Internment the answer to our soaring crime rates

AS public anger rises with each new atrocity committed, the solution appears quite simple.

Internment the answer to our soaring crime rates

Faced with anarchy in the earliest days of the Free State, the new government dealt with the situation clinically and with speed. Convicted perpetrators were executed and a population which was far more devout than today’s accepted this solution with pragmatism and little protest.

Eamon de Valera maintained this stance through the 1930s and was also supported by the general public. The results gave clear evidence of the success of such policies as the nascent State entered a period of stability.

In 1956 there were only two murders in the whole year at a time when wealth was minimal compared to the present day.

While the extent to which the death penalty may be viewed as a deterrent must always be subjective, it is beyond argument that the individual concerned can never cause misery again.

Of course we are hamstrung, for now, by EU membership which prohibits capital punishment and its lesser cousin, the birch.

No doubt many would quite happily vote to quit the EU were the opportunity presented to them with the many benefits that might emerge from such an occurrence.
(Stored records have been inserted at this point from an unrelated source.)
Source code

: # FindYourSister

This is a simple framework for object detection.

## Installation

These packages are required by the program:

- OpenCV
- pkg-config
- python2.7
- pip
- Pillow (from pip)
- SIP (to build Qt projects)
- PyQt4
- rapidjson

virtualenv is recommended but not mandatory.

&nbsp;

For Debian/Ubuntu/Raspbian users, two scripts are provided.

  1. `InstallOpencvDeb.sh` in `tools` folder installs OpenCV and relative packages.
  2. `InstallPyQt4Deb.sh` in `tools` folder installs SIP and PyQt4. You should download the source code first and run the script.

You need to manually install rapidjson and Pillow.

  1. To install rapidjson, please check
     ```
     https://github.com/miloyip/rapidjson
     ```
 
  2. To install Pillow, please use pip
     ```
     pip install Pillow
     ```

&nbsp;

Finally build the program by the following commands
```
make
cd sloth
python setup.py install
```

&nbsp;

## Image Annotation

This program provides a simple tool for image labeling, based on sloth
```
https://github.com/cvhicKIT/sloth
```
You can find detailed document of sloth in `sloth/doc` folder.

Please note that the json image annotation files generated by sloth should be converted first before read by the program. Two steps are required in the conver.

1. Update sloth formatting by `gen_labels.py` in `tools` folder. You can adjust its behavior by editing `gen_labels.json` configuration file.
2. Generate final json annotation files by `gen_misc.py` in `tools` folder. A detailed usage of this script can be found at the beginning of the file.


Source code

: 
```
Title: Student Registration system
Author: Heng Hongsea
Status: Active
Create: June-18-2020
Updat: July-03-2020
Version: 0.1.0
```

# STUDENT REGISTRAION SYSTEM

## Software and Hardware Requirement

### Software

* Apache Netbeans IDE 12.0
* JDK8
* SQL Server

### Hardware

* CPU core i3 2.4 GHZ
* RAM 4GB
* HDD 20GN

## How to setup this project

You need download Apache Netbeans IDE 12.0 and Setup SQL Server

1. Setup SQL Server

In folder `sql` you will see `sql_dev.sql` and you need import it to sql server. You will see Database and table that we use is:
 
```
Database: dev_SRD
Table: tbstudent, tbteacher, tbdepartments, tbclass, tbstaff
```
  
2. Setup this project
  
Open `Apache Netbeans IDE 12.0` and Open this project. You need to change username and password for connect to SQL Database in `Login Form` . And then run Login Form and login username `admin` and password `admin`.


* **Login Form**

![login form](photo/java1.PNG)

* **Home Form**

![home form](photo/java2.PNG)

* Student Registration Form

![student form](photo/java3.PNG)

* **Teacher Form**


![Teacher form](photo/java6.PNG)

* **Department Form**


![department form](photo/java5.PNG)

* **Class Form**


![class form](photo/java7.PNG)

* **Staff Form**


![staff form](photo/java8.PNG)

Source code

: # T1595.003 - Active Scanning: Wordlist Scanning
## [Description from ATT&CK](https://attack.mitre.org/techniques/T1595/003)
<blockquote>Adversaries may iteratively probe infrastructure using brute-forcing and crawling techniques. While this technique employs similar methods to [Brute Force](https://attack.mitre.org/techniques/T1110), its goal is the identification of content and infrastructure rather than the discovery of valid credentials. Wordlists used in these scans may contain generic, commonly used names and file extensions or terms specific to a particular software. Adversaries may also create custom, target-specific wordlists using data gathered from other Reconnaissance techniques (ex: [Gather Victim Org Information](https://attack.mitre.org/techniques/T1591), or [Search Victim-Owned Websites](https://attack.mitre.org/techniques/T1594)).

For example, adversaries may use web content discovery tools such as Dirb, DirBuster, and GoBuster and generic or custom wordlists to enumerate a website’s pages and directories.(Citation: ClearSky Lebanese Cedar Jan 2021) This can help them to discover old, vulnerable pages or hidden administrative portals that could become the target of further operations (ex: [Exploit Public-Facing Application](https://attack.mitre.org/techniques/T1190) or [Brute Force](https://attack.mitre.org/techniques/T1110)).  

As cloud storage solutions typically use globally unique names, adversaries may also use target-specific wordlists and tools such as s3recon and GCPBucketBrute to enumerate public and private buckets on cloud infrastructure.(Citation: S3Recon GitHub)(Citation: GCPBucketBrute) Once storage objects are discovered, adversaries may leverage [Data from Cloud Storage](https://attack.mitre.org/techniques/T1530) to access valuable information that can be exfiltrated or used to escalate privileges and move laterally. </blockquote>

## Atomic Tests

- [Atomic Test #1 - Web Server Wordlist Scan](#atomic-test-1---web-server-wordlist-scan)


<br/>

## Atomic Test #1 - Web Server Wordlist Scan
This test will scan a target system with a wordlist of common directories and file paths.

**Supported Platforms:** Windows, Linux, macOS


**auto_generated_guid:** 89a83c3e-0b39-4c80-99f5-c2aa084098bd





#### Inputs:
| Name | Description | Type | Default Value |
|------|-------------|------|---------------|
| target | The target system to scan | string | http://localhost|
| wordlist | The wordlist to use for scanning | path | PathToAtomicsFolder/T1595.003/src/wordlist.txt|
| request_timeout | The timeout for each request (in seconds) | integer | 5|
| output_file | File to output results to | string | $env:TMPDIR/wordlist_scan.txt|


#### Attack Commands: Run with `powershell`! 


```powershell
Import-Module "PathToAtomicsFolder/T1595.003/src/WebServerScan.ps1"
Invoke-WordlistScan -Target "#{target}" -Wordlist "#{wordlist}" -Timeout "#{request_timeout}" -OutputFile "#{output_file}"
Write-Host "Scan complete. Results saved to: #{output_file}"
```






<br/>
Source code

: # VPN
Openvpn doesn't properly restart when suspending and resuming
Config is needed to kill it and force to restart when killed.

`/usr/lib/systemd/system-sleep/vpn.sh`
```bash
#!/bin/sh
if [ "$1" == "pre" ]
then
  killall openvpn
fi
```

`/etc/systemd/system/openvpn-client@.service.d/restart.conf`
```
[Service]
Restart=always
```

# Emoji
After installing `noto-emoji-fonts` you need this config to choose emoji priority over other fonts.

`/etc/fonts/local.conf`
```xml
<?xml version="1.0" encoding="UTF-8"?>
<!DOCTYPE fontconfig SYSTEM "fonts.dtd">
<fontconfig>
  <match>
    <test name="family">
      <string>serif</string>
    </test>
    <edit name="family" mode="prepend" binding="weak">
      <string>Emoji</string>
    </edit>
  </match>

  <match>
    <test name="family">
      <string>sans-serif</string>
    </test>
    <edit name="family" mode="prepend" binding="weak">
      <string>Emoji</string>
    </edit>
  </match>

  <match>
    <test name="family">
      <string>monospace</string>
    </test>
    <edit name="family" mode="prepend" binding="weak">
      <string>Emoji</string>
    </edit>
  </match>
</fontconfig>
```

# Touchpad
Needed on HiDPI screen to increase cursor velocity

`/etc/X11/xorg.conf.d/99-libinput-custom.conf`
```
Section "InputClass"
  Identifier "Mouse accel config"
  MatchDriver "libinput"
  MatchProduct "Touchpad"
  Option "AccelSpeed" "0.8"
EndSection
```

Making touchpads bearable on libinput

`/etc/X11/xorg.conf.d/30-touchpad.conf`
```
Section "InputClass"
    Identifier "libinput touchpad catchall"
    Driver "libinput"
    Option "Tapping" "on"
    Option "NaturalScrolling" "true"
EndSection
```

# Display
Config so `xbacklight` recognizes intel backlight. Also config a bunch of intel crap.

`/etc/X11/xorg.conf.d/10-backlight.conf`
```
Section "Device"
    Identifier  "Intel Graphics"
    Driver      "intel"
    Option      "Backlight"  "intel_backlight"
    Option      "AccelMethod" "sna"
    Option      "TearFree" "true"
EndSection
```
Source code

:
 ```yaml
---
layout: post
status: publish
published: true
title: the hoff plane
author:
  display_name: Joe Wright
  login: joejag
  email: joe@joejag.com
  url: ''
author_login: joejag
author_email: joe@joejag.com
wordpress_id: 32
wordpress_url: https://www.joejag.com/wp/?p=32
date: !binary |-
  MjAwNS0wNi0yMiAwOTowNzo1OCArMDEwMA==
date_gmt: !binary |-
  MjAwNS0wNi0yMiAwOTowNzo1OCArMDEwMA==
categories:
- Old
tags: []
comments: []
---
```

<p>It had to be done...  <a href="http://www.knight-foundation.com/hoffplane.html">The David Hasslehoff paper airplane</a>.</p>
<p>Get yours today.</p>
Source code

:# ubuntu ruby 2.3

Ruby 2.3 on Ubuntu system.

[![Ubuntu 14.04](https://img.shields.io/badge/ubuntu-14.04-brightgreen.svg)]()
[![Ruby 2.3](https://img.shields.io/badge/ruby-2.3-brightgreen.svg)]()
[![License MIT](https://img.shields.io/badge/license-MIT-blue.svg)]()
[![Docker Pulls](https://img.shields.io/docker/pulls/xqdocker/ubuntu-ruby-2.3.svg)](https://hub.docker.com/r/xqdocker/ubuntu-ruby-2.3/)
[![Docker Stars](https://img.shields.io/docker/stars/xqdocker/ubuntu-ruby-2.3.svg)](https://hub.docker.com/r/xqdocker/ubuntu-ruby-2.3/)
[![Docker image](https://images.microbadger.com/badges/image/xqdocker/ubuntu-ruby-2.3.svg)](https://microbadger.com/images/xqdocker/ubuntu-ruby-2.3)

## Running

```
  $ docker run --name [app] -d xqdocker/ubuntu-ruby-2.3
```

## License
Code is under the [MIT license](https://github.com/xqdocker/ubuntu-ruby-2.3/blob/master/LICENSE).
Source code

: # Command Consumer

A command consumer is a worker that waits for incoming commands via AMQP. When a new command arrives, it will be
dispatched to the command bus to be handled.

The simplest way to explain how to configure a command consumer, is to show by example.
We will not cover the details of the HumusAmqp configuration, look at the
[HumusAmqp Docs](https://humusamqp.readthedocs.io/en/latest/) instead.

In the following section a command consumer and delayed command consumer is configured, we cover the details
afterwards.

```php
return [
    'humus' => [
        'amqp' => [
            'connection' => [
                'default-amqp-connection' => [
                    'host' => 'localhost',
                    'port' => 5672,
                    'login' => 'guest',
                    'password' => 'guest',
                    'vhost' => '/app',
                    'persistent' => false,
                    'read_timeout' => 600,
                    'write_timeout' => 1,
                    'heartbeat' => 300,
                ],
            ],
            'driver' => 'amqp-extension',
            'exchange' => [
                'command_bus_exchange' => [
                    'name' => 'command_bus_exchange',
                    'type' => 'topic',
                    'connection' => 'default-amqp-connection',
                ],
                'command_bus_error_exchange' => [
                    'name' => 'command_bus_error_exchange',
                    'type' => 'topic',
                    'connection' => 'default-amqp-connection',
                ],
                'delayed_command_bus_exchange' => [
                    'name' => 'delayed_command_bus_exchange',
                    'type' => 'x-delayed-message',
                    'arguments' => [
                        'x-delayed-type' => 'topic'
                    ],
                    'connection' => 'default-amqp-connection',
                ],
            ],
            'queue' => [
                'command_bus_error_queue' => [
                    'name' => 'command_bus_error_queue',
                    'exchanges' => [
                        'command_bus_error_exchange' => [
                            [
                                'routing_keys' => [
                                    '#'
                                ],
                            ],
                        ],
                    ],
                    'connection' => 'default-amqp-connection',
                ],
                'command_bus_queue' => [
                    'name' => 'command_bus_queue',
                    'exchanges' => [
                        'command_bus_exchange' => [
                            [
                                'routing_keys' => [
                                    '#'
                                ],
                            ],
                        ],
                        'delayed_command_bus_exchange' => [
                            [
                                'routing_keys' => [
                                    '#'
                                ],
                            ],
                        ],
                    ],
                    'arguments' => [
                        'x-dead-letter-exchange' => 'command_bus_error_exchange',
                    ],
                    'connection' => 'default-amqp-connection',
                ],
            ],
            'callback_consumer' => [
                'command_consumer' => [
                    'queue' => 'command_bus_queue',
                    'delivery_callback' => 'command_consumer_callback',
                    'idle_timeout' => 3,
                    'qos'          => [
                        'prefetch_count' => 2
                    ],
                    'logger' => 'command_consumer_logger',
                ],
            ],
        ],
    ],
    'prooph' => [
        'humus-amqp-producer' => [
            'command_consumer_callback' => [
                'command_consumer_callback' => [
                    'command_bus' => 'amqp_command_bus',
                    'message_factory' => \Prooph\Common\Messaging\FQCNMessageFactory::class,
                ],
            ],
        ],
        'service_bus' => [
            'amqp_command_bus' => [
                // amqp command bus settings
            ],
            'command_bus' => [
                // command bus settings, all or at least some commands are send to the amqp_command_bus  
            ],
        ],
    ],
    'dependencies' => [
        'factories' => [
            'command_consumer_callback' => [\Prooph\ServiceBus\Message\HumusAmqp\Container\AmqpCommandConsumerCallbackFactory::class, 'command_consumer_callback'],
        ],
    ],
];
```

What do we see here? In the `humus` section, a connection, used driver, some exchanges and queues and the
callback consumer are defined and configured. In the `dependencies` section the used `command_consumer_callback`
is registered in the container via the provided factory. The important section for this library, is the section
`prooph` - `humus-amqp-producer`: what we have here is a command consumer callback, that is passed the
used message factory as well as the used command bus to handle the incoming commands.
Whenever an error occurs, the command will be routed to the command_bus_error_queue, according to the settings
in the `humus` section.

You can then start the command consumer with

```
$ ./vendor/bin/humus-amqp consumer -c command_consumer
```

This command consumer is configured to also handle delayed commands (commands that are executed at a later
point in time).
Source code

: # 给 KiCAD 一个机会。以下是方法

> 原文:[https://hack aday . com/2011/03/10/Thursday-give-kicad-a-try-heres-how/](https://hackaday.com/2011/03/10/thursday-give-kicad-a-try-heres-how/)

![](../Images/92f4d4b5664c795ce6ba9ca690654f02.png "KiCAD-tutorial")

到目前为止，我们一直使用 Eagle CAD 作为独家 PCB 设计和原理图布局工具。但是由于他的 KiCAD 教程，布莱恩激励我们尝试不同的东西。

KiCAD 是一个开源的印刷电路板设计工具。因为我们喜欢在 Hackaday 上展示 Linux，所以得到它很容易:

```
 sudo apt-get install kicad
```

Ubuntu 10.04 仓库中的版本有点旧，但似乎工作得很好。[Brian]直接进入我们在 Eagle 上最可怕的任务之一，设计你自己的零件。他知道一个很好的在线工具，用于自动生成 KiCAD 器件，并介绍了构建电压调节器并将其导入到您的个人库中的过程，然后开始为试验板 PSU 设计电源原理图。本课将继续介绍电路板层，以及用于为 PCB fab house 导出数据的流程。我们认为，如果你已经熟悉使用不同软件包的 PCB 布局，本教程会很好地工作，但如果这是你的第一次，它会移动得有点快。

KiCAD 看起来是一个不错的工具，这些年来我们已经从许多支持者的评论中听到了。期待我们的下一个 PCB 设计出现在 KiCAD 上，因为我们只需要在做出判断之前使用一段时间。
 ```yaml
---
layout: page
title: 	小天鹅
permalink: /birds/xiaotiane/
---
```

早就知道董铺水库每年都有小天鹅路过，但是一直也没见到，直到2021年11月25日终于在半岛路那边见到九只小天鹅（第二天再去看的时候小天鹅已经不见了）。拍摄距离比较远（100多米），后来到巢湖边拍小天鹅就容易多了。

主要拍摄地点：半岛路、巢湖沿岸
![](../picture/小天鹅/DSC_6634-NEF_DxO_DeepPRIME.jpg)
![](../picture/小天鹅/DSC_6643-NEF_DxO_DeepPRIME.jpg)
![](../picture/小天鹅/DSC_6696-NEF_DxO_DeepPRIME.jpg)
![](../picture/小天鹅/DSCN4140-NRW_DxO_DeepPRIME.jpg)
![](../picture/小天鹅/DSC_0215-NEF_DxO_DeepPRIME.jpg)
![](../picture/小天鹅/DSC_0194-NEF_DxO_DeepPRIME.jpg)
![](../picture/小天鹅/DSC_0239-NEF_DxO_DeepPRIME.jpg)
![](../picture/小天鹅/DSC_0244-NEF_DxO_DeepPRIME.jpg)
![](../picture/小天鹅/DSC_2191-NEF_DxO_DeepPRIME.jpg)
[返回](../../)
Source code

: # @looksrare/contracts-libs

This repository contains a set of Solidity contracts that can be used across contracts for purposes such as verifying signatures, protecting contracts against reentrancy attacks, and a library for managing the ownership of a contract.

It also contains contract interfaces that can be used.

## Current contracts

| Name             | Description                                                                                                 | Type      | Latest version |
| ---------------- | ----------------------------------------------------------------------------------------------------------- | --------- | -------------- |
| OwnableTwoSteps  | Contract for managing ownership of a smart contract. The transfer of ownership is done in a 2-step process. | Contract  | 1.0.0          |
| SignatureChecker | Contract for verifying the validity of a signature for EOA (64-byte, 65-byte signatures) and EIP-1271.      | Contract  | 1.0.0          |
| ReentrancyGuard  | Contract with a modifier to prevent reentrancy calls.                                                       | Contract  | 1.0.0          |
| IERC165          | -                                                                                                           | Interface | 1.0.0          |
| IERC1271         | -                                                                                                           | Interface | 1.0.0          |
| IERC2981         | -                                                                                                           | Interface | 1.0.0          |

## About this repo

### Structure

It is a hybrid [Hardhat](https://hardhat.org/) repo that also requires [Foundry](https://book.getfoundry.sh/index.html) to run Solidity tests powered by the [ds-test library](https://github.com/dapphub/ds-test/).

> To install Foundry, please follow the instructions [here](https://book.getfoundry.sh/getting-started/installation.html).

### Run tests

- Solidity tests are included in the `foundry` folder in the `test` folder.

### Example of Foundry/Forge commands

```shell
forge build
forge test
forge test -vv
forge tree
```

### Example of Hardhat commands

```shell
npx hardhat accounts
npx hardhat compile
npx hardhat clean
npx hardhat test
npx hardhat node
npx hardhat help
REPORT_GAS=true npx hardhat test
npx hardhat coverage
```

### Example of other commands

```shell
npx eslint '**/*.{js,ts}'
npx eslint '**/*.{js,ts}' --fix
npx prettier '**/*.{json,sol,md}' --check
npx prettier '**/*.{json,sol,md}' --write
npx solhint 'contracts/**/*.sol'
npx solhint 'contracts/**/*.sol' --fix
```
While it is conceivable that public demand will lead to such a volte face if the murder and other serious crime rates continue to soar, an interim remedy is still required.

Internment is a word with historically negative connotations, but the removal of the 200 or so of the worst scumbags, whose identities are well known to the gardaí, would have a dramatic effect. A league table of sorts, but with relegation from the top down. Lock them up in spartan conditions away from the rest of us and see how quickly crime subsides.

Keep adding to their numbers if necessary until the message gets through. Add in zero tolerance for lesser crimes and watch as those responsible cease progressing to the next level as evidenced in New York in recent years.

Unending liberalism from lawyers, judges, politicians and human rights lobbyists has landed us in this mess and rather than have the decency to hold their hands up, their only grand idea is to become even more liberal.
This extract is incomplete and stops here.